Finalmente mi piace accennare, che anche dalle prove finora da me esposte, apparisce essersi dovuta praticare in Roma la espropriazione dei beni mobili molto prima, com'è naturale, di quella dei beni immobili. Infatti la proprietà privata mobiliare fu conosciuta presso i Romani, come ho detto più sopra, molto avanti della fondiaria e molteplici esempi, sopracitati, in special modo di schiavi, a'quali si dette la libertà, ne fanno pienissima fede. E con questo, passo al secondo argomento.

CAPITOLO II.

Del titolo del diritto di espropriazione.

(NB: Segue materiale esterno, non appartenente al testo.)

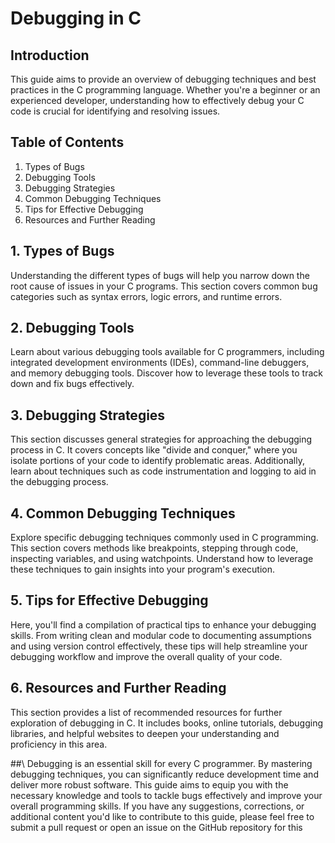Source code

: # Debugging in C

## Introduction
This guide aims to provide an overview of debugging techniques and best practices in the C programming language. Whether you're a beginner or an experienced developer, understanding how to effectively debug your C code is crucial for identifying and resolving issues.

## Table of Contents
1. Types of Bugs
2. Debugging Tools
3. Debugging Strategies
4. Common Debugging Techniques
5. Tips for Effective Debugging
6. Resources and Further Reading

## 1. Types of Bugs
Understanding the different types of bugs will help you narrow down the root cause of issues in your C programs. This section covers common bug categories such as syntax errors, logic errors, and runtime errors.

## 2. Debugging Tools
Learn about various debugging tools available for C programmers, including integrated development environments (IDEs), command-line debuggers, and memory debugging tools. Discover how to leverage these tools to track down and fix bugs effectively.

## 3. Debugging Strategies
This section discusses general strategies for approaching the debugging process in C. It covers concepts like "divide and conquer," where you isolate portions of your code to identify problematic areas. Additionally, learn about techniques such as code instrumentation and logging to aid in the debugging process.

## 4. Common Debugging Techniques
Explore specific debugging techniques commonly used in C programming. This section covers methods like breakpoints, stepping through code, inspecting variables, and using watchpoints. Understand how to leverage these techniques to gain insights into your program's execution.

## 5. Tips for Effective Debugging
Here, you'll find a compilation of practical tips to enhance your debugging skills. From writing clean and modular code to documenting assumptions and using version control effectively, these tips will help streamline your debugging workflow and improve the overall quality of your code.

## 6. Resources and Further Reading
This section provides a list of recommended resources for further exploration of debugging in C. It includes books, online tutorials, debugging libraries, and helpful websites to deepen your understanding and proficiency in this area.

##\\
Debugging is an essential skill for every C programmer. By mastering debugging techniques, you can significantly reduce development time and deliver more robust software. This guide aims to equip you with the necessary knowledge and tools to tackle bugs effectively and improve your overall programming skills.
If you have any suggestions, corrections, or additional content you'd like to contribute to this guide, please feel free to submit a pull request or open an issue on the GitHub repository for this 
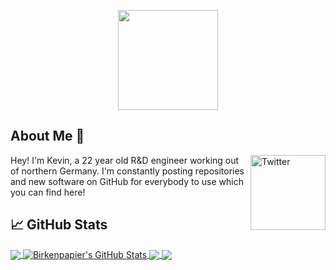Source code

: <p align="center"> <img src="https://octodex.github.com/images/octofez.png" height="160px" width="160px"> </p>

<!-- OctoCat -->

## About Me :wave:
<a href="https://de.linkedin.com/in/kevin-peivareh-752922b0" target="_blank"><img src="https://cdn2.iconfinder.com/data/icons/social-media-2199/64/social_media_isometric_14-linkedin-512.png" height="120px" width="120px" alt="Twitter" align="right"></a>
Hey! I'm Kevin, a 22 year old R&D engineer working out of northern Germany. I'm constantly posting repositories and new software on GitHub for everybody to use which you can find here!

<!-- ## My Projects :pencil: -->
<!-- a href=""><img src="https://github-readme-stats.vercel.app/api/?username=Birkenpapier&theme=onedark&show_icons=true&count_private=true" align="right"></a>
<a href=""><img src="https://github-readme-stats.vercel.app/api/top-langs/?username=Birkenpapier&theme=onedark&langs_count=7" align="right"></a-->

## &#x1f4c8; GitHub Stats

<a href="https://github.com/Birkenpapier/Birkenpapier">
  <img align="center" src="https://github-readme-stats.vercel.app/api/top-langs/?username=Birkenpapier&theme=onedark&langs_count=7" />
</a>

<a href="https://github.com/Birkenpapier/Birkenpapier">
  <img align="center" src="https://github-readme-stats.vercel.app/api/?username=Birkenpapier&theme=onedark&show_icons=true&count_private=true" alt="Birkenpapier's GitHub Stats" />
</a>

<a href="https://github.com/Birkenpapier/FileTransfer">
  <img align="center" src="https://github-readme-stats.vercel.app/api/pin/?username=Birkenpapier&repo=FileTransfer&theme=onedark" />
</a>

<a href="https://github.com/Birkenpapier/OpenT">
  <img align="center" src="https://github-readme-stats.vercel.app/api/pin/?username=Birkenpapier&repo=OpenT&theme=onedark" />
</a>    
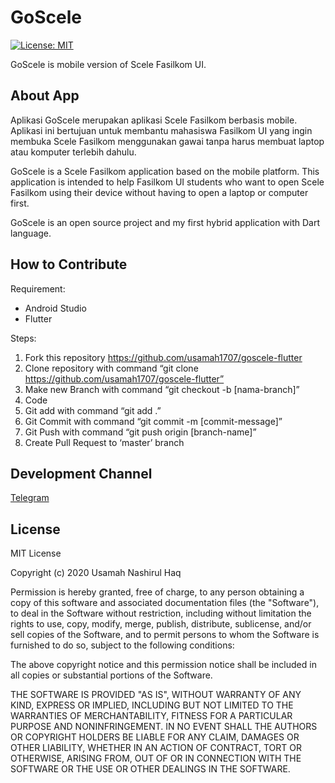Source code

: GoScele
=======

[![License: MIT](https://img.shields.io/badge/License-MIT-yellow.svg)](https://opensource.org/licenses/MIT)

GoScele is mobile version of Scele Fasilkom UI.

About App
---------
Aplikasi GoScele merupakan aplikasi Scele Fasilkom berbasis mobile. Aplikasi ini bertujuan untuk membantu mahasiswa Fasilkom UI yang ingin membuka Scele Fasilkom menggunakan gawai tanpa harus membuat laptop atau komputer terlebih dahulu.

GoScele is a Scele Fasilkom application based on the mobile platform. This application is intended to help Fasilkom UI students who want to open Scele Fasilkom using their device without having to open a laptop or computer first. 

GoScele is an open source project and my first hybrid application with Dart language.


How to Contribute
-----------------
Requirement:
- Android Studio
- Flutter

Steps:
1. Fork this repository https://github.com/usamah1707/goscele-flutter
2. Clone repository with command “git clone https://github.com/usamah1707/goscele-flutter”
3. Make new Branch with command “git checkout -b [nama-branch]”
4. Code
5. Git add with command “git add .”
6. Git Commit with command “git commit -m [commit-message]”
7. Git Push with command “git push origin [branch-name]”
8. Create Pull Request to ‘master’ branch

Development Channel
-------------------
[Telegram](https://t.me/joinchat/HU00dWCmIn4G8BiB)

License
-------
MIT License

Copyright (c) 2020 Usamah Nashirul Haq

Permission is hereby granted, free of charge, to any person obtaining a copy
of this software and associated documentation files (the "Software"), to deal
in the Software without restriction, including without limitation the rights
to use, copy, modify, merge, publish, distribute, sublicense, and/or sell
copies of the Software, and to permit persons to whom the Software is
furnished to do so, subject to the following conditions:

The above copyright notice and this permission notice shall be included in all
copies or substantial portions of the Software.

THE SOFTWARE IS PROVIDED "AS IS", WITHOUT WARRANTY OF ANY KIND, EXPRESS OR
IMPLIED, INCLUDING BUT NOT LIMITED TO THE WARRANTIES OF MERCHANTABILITY,
FITNESS FOR A PARTICULAR PURPOSE AND NONINFRINGEMENT. IN NO EVENT SHALL THE
AUTHORS OR COPYRIGHT HOLDERS BE LIABLE FOR ANY CLAIM, DAMAGES OR OTHER
LIABILITY, WHETHER IN AN ACTION OF CONTRACT, TORT OR OTHERWISE, ARISING FROM,
OUT OF OR IN CONNECTION WITH THE SOFTWARE OR THE USE OR OTHER DEALINGS IN THE
SOFTWARE.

Come apparisce anche dalle fonti giuridiche, i Romani ebbero gli stessi principii, che noi oggi abbiamo, rispetto alla inviolabilità della proprietà privata. Infatti se presso di noi lo statuto fondamentale del Regno all' Art. 29 stabilisce per regola generale che « tutte le proprietá, senza alcuna eccezione sono inviolabili» così presso i Romani un numero non indifferente di leggi approdava alla medesima conclusione, che cioè, in omaggio alla inviolabilità della proprietà, nessuno per regola poteva essere costretto a cedere in qualsiasi modo in tutto od in parte i proprii beni. Così disponevano anche le già esaminate leggi, come ad es: la Const. 12 Cod. II Tit. XX; Const. 13 e 14 eod. loc; Const. 3 in fin. Cod. II Tit. III ; Const. 1 Cod. IV Tit. XLIV ed il fr. 2 Dig. XXXVII Tit. XII; fr. 70 Dig. VI Tit. I; fr. 9 Dig. XXV Tit. II.

Però se questa, come dice l'AcCURSIO, era la regola « regulariter hoc accipe » non mancavano però delle eccezioni. I Romani infatti si accorsero che la proprietà individuale non poteva sempre ed in ogni caso essere un diritto assoluto ed inviolabile, ma che talvolta abbisognava che si restringesse, tal altra che si perdesse ancora. Così nacquero le limitazioni della proprietà e la espropriazione da prima per causa di necessità pubblica ed in seguito, forse per sfuggire alle troppo rigorose interpretazioni, anche per causa di pubblica utilità. Laonde il diritto di espropriazione in Roma ebbe per titolo primieramente la necessità, dipoi la utilità pubblica.